SALT LAKE CITY — Monsignor Robert R. Servatius, who served as a diocesan priest for 52 years, was recalled as a kind-hearted, witty priest who “never left his flock,” even taking them on vacation to pilgrimages all over the world, during the Mass of Christian Burial celebrated Aug. 24.
He was ordained a priest for the Diocese of Salt Lake City in 1964 and served in various ministries until his retirement last year. For the past 30 years he was pastor of Blessed Sacrament Parish.
At the funeral Mass, Bishop Oscar A. Solis said that the family, friends and the whole presbyterate of the Diocese of Salt Lake City gathered “in grief and sadness, but filled with faith and hope in God’s promise of eternal life.” The bishop asked that the Lord remember all Msgr. Servatius’ good works, to forgive any stain of failing and accept “our brother Robert into his redeeming presence with all the saints in the company of heaven.”
The Mass was concelebrated by Msgr. Colin F. Bircumshaw, vicar general; Msgr. J. Terrence Fitzgerald, vicar general emeritus; and many priests of the diocese.
Among the many who attended the funeral liturgy were students from grades second through eighth at Blessed Sacrament School, which Msgr. Servatius founded.
“Those are the kids who knew him fairly well,” said Principal Bryan Penn. “The kids just loved him. He used to do Mondays with Monsignor – he’d come in every Monday and visit a class, answer questions. … He was just so special to the school.”

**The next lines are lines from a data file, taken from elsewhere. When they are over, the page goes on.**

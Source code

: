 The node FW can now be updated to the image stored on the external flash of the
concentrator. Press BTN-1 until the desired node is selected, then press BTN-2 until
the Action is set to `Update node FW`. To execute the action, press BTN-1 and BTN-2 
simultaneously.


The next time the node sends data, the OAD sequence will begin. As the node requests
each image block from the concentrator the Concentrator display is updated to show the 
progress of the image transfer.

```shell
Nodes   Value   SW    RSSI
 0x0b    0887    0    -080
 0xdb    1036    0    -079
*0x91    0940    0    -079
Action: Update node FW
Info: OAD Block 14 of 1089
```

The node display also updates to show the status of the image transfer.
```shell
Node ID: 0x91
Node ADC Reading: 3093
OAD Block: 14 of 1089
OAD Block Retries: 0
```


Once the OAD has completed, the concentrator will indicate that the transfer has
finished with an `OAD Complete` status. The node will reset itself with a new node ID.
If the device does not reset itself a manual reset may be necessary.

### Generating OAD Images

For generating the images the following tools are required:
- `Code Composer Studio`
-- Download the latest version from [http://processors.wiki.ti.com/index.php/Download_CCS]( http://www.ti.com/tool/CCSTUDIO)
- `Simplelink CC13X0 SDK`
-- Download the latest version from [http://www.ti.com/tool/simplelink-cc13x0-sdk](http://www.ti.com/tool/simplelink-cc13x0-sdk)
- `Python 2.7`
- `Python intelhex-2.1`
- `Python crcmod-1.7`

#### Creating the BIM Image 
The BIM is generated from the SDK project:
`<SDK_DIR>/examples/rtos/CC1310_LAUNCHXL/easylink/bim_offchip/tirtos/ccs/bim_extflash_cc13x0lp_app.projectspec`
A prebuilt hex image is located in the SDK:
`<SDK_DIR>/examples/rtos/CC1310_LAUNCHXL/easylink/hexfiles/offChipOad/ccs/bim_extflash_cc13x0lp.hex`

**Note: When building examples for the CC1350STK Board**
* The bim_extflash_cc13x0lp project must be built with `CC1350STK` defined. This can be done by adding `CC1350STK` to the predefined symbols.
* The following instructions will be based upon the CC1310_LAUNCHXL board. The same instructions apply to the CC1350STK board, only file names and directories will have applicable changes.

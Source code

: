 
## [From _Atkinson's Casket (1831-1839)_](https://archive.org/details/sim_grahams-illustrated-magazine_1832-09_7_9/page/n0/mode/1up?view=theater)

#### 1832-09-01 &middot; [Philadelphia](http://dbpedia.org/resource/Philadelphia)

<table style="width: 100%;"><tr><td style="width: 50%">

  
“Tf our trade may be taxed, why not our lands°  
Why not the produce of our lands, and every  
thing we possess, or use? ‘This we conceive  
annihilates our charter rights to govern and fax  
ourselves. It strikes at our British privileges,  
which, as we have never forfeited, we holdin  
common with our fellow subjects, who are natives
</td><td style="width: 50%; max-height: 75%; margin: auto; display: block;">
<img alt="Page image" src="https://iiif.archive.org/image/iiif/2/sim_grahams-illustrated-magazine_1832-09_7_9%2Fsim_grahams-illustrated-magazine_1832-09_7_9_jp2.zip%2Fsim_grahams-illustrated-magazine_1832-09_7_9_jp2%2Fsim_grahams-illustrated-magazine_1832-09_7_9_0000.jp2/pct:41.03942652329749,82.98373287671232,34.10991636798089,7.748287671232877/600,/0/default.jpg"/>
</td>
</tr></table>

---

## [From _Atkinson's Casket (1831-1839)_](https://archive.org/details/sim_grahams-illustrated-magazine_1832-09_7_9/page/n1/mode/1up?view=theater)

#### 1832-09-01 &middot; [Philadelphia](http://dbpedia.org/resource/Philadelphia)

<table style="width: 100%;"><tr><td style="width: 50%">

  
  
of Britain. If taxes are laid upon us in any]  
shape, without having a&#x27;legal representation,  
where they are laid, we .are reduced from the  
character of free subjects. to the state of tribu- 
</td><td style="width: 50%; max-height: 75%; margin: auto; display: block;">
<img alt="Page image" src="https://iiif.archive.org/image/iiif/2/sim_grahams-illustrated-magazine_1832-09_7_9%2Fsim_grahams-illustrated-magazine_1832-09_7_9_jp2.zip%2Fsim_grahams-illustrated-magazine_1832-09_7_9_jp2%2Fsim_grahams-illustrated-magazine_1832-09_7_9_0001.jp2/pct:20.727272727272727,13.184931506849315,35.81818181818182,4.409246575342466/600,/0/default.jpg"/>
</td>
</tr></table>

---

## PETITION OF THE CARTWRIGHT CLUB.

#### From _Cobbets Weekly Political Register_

Attending the funeral Mass allowed the children to “hear how important Monsignor was, and … be able to say goodbye to him, which was important to them,” Penn said.

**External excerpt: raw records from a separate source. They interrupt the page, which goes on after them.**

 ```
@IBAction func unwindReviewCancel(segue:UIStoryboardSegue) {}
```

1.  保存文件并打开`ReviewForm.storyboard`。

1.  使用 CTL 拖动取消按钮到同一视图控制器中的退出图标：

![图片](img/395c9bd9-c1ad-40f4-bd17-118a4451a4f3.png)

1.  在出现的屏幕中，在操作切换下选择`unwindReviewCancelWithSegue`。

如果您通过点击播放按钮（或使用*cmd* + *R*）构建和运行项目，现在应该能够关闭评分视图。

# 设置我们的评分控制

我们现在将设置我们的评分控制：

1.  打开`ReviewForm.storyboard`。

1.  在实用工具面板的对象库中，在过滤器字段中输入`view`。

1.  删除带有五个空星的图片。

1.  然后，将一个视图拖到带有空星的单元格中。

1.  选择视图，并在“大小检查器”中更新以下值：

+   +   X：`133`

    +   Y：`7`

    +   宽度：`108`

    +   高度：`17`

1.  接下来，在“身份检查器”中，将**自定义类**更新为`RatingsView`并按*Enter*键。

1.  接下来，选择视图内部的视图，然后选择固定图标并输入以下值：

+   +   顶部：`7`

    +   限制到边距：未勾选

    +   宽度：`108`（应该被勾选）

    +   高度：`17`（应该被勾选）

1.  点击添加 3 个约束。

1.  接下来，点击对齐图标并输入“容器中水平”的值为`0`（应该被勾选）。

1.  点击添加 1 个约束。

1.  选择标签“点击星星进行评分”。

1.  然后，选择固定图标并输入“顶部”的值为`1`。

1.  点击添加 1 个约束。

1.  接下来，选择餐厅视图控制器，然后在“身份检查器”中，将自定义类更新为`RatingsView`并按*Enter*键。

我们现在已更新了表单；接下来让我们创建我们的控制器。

Father Sam Dinsdale, who delivered the homily at the funeral Mass, said he first met Msgr. Servatius 43 years ago at St. James the Just Parish.
“Although it was a life-changing event for me, I don’t remember it. I was just another fat, ugly baby seeking the Sacrament of Baptism,” he said, as the congregation laughed. A photo of that day shows Msgr. Servatius with “groovy sideburns and the same expression he carried throughout his life that made him an approachable and welcomed pastor,” Fr. Dinsdale said.
Msgr. Servatius “was a kind and witty man, even during those difficult times as a pastor,” Fr. Dinsdale said, adding that the older priest “had a true pastor’s heart. He never left his flock, even when he was on vacation. He took them with him. He always had a large number of people waiting to go (with him) to pilgrimage sites all over the world. … Msgr. Bob was known as a very fun traveling companion.”
Msgr. Servatius also travelled to meetings of the National Council of Catholic Women, for which he served as spiritual advisor. Bobbie Hunt, a St. Rose of Lima parishioner and a past president of the Diocesan Council of Catholic Women and National Council of Catholic Women, said Msgr. Servatius “was always the voice of calm” during executive board meetings.
He was also known for his jokes, gave beautiful homilies at the NCCW Masses, and “was a pure joy,” Hunt said, adding that she cried when she received word of his death, and when she sent an email about Msgr. Servatius’ death to NCCW members, “I got just beautiful, spiritual things sent back about him. … He’s going to be missed.”
Like Hunt, Sharon Jackson, who worked with Msgr. Servatius at Blessed Sacrament Parish for almost 30 years, first as the director of education and then as pastoral associate, recalled Msgr. Servatius’ calm demeanor, and described him as wise.
“He could take any situation” that was tense and defuse it, she said. “He was just kind of a wonderworker that way.”